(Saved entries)
________________
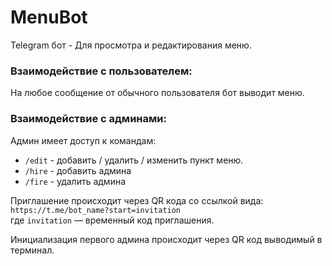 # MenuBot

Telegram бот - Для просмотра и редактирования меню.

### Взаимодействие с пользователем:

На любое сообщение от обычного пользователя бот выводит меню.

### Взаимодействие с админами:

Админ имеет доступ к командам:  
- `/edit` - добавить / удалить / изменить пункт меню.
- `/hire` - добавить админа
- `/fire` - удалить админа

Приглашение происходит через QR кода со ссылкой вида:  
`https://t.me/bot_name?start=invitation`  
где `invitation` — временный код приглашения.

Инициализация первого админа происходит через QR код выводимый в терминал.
________________
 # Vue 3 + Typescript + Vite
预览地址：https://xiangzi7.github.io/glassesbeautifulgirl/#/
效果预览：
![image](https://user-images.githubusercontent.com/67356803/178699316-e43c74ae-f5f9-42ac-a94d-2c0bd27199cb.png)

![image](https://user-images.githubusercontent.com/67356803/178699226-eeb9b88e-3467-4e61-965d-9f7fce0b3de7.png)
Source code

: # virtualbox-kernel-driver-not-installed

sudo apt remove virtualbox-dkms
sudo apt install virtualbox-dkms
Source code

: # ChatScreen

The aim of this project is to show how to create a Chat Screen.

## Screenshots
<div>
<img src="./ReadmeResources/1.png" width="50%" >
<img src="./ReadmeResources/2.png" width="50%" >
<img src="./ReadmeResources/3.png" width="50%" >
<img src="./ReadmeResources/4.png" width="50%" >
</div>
________________
(WHAT THIS TASK INVOLVES) Above are some lines. Repeat exactly, and only, those from the line that has "Telegram бот - Для" through the line that has "Инициализация первого админа".

(SOLUTION)
Telegram бот - Для просмотра и редактирования меню.

### Взаимодействие с пользователем:

На любое сообщение от обычного пользователя бот выводит меню.

### Взаимодействие с админами:

Админ имеет доступ к командам:  
- `/edit` - добавить / удалить / изменить пункт меню.
- `/hire` - добавить админа
- `/fire` - удалить админа

Приглашение происходит через QR кода со ссылкой вида:  
`https://t.me/bot_name?start=invitation`  
где `invitation` — временный код приглашения.

Инициализация первого админа происходит через QR код выводимый в терминал.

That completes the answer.